**Available data**

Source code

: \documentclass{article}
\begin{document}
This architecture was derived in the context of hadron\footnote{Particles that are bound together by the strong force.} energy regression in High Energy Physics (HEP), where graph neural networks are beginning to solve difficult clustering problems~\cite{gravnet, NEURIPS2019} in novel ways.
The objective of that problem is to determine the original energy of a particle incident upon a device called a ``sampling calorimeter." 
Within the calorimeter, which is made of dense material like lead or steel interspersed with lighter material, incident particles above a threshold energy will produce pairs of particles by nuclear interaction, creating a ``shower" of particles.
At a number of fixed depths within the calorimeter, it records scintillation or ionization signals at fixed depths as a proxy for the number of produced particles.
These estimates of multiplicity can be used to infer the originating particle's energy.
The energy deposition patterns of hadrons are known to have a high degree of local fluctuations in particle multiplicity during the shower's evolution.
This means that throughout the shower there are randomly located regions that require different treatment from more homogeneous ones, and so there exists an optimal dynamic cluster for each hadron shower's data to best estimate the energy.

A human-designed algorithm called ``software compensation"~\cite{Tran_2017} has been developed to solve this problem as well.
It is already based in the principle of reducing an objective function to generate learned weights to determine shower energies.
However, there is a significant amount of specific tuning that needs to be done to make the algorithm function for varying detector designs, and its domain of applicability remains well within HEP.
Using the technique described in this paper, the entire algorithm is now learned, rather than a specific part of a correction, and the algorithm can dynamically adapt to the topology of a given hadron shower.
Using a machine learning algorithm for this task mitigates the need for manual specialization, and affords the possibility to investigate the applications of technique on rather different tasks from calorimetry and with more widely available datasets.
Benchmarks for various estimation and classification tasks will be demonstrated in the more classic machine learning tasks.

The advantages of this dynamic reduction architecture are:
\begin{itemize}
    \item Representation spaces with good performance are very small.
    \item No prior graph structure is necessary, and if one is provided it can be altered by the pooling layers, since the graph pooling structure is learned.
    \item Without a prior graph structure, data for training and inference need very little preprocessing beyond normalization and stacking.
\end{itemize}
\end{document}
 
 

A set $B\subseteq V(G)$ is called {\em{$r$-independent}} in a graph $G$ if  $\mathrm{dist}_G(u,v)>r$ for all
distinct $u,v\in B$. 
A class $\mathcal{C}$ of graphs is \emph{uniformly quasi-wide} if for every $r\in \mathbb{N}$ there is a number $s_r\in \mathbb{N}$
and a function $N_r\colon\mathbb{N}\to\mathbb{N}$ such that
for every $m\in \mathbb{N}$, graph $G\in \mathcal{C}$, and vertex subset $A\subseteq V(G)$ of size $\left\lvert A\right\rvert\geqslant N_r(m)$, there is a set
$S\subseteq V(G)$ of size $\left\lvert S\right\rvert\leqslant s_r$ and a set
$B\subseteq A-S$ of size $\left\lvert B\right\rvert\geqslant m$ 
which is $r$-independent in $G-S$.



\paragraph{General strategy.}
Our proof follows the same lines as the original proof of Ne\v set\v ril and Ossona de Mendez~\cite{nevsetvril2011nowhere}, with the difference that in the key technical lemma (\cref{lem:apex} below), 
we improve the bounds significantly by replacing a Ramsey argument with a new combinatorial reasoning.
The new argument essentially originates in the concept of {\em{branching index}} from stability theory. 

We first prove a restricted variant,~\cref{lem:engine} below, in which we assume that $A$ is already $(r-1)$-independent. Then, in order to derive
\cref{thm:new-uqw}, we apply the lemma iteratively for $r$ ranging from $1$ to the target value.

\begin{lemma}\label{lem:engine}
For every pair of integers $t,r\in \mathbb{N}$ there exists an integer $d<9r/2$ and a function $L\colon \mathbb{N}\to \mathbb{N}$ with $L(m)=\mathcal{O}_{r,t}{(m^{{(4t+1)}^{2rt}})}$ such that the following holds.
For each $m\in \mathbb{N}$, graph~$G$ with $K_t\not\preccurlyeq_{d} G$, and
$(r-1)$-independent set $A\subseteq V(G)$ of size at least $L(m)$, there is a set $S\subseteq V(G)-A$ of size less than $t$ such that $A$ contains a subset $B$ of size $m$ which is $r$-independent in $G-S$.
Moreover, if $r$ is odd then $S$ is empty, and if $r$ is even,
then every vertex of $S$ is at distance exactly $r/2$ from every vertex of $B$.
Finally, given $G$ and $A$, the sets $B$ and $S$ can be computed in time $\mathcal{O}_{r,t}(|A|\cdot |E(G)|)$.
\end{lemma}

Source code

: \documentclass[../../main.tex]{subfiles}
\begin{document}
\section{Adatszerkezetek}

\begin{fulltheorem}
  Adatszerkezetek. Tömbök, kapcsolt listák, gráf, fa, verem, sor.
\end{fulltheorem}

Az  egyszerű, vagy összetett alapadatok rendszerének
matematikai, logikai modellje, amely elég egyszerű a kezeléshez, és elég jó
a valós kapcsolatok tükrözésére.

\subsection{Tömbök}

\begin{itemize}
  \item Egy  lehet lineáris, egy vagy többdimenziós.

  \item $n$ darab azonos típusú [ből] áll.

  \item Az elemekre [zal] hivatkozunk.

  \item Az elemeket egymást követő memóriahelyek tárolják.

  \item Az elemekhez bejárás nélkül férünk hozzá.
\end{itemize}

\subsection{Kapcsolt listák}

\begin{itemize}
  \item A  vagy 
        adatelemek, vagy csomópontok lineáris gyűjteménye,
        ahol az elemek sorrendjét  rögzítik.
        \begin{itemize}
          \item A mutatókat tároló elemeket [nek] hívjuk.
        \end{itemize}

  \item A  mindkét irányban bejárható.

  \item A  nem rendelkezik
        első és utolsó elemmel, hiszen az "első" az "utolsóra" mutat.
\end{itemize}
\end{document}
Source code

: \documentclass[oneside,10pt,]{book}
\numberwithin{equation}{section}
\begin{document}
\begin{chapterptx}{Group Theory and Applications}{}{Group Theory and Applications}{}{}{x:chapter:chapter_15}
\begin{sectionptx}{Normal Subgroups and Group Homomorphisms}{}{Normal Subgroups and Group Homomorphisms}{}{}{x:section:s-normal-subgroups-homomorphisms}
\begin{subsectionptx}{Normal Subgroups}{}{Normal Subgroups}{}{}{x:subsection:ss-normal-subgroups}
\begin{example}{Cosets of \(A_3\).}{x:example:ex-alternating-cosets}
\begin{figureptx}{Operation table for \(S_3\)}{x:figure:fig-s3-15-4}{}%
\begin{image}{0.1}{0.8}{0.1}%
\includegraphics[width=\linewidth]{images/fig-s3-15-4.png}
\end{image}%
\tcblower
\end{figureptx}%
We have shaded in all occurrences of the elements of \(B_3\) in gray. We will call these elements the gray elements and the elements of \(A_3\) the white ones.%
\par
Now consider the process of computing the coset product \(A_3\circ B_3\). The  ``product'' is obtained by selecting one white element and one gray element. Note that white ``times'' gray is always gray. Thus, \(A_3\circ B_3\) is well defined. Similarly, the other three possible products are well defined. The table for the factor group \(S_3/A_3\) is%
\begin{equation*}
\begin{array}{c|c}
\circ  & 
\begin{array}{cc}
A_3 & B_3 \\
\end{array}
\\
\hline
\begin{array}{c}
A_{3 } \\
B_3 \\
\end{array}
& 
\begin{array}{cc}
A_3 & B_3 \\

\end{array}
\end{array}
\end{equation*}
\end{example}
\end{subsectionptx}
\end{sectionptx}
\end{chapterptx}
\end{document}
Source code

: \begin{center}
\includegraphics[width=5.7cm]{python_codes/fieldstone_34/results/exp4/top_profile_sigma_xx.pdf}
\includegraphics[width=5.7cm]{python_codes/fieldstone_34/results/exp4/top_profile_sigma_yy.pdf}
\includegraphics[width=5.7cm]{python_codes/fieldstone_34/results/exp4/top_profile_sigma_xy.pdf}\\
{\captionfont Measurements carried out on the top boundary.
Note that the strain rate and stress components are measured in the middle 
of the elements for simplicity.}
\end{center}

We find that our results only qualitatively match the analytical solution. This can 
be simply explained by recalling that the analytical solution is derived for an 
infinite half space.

==

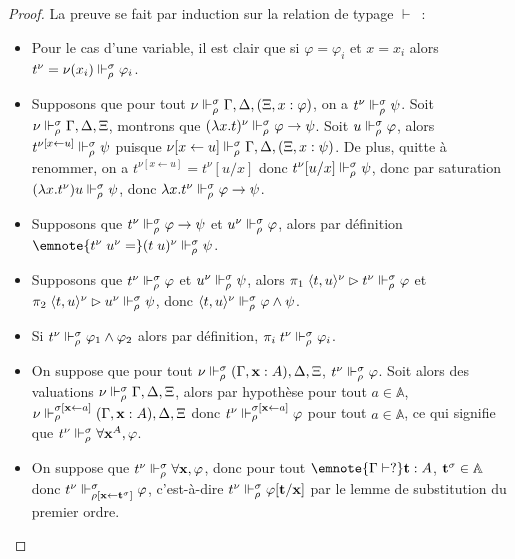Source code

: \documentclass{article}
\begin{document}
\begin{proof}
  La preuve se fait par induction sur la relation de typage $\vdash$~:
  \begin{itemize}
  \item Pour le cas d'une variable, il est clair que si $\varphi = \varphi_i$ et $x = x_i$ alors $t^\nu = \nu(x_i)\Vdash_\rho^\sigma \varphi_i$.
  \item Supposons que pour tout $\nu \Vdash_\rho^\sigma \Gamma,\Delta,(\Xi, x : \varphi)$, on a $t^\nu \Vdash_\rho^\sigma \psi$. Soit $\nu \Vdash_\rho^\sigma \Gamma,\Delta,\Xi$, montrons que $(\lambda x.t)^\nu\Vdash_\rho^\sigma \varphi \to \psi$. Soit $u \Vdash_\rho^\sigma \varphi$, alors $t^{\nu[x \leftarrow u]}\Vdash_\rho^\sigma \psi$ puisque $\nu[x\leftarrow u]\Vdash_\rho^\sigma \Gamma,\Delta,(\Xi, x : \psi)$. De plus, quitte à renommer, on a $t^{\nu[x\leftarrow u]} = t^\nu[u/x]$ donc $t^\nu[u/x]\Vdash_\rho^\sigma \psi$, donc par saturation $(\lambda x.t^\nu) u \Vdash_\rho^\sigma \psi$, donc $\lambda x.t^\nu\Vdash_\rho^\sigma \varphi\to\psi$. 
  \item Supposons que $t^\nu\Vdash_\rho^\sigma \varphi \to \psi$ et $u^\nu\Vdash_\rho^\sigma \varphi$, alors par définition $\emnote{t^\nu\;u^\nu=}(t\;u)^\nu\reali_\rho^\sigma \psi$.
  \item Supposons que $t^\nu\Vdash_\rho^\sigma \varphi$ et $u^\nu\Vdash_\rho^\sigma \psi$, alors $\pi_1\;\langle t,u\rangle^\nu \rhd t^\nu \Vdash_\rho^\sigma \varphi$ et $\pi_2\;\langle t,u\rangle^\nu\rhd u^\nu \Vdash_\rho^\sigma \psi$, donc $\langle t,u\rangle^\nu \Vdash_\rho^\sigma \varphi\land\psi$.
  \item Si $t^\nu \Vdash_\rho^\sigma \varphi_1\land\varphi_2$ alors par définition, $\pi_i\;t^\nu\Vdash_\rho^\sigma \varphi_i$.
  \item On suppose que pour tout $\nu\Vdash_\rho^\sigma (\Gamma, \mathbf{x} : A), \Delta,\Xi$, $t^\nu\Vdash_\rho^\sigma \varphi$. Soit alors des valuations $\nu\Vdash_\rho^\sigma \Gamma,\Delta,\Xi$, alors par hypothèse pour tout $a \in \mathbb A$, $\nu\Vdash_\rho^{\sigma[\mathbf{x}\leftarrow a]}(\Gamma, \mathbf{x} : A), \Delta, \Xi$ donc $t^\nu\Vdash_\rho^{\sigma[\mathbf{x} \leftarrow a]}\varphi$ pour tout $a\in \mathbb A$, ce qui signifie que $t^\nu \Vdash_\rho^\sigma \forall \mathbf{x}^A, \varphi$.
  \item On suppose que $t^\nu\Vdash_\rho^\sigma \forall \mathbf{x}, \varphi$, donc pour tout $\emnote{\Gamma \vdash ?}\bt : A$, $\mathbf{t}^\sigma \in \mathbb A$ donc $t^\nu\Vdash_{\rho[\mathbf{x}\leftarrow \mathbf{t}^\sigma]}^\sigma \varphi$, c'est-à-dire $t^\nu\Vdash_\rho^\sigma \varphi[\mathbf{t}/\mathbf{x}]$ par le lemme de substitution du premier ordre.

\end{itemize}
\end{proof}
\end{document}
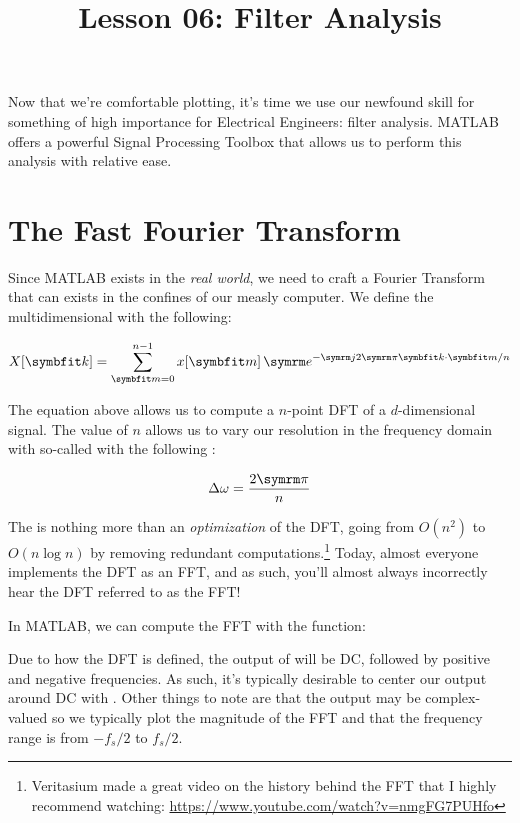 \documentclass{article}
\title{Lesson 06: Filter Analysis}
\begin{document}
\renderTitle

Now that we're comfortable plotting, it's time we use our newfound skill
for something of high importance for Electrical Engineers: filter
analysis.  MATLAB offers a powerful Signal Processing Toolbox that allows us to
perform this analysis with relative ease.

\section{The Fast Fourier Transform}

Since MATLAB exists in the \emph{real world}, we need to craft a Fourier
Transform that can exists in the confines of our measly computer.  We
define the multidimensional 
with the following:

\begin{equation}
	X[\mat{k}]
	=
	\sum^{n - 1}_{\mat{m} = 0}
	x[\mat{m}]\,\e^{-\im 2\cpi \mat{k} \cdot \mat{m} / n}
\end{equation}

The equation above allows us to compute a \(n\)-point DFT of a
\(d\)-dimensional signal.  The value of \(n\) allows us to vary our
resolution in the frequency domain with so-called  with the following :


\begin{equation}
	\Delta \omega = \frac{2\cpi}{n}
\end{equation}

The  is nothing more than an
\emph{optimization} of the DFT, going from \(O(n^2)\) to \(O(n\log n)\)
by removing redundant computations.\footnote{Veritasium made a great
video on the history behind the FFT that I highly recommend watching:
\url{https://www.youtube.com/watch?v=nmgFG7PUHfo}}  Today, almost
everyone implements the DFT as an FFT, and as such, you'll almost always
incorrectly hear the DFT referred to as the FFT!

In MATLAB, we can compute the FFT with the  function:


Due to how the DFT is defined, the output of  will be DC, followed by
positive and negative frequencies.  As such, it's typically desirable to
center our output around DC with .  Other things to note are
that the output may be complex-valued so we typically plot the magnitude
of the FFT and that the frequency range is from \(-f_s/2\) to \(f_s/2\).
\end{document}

==

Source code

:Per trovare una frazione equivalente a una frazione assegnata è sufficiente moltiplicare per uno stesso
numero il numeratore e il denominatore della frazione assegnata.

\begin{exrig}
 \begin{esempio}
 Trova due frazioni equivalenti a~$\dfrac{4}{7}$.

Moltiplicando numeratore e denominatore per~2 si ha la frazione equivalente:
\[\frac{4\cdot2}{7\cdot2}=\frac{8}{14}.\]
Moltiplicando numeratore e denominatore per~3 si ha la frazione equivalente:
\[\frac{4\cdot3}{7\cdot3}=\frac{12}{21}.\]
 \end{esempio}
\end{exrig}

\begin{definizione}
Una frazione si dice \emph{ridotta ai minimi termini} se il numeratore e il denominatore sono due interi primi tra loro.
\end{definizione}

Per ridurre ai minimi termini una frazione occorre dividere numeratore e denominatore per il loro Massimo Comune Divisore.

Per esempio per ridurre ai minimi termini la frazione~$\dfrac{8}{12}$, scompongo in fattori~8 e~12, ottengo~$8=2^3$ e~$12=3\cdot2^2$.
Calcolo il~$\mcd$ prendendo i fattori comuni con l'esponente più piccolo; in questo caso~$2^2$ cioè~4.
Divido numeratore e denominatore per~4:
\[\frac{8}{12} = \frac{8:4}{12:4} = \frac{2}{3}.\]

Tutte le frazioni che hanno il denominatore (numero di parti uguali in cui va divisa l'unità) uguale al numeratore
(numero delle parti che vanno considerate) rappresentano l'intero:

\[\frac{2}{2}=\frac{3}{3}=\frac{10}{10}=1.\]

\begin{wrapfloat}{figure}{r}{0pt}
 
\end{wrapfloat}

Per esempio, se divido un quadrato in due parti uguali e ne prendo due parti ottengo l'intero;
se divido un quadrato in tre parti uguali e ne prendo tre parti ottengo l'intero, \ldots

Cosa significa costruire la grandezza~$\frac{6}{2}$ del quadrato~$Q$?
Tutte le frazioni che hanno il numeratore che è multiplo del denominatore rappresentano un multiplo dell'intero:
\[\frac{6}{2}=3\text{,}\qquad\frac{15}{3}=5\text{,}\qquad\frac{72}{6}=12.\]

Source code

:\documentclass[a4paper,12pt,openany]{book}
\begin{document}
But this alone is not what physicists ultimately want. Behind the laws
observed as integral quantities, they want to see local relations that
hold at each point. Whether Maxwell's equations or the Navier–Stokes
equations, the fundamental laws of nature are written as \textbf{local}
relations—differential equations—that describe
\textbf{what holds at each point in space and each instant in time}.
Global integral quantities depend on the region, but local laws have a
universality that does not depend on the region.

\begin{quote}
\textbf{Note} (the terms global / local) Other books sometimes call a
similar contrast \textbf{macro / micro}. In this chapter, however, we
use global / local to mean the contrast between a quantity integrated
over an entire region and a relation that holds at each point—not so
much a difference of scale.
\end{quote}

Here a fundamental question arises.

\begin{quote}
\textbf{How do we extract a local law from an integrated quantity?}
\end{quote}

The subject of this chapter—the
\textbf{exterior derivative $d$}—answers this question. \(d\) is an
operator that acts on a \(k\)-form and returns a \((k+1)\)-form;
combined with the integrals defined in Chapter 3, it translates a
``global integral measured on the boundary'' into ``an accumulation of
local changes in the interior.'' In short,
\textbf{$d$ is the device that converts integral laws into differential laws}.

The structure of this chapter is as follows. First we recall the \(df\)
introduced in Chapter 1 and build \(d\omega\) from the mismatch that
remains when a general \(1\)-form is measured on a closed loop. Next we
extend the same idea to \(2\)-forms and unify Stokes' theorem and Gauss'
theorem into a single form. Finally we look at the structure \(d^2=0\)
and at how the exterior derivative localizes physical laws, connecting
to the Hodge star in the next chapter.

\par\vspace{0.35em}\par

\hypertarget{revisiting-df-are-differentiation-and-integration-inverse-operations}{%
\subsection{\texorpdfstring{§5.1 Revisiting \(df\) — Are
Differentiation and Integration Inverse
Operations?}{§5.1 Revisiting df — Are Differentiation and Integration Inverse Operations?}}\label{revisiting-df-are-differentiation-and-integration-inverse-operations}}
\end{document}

**Exercise objective**
Look back at the entries above. Retype the line with "The advantages of", the line with "distinct $u,v\in B$.", and all lines in between.

**Result of this task**
The advantages of this dynamic reduction architecture are:
\begin{itemize}
    \item Representation spaces with good performance are very small.
    \item No prior graph structure is necessary, and if one is provided it can be altered by the pooling layers, since the graph pooling structure is learned.
    \item Without a prior graph structure, data for training and inference need very little preprocessing beyond normalization and stacking.
\end{itemize}
\end{document}
 
 

A set $B\subseteq V(G)$ is called {\em{$r$-independent}} in a graph $G$ if  $\mathrm{dist}_G(u,v)>r$ for all
distinct $u,v\in B$. 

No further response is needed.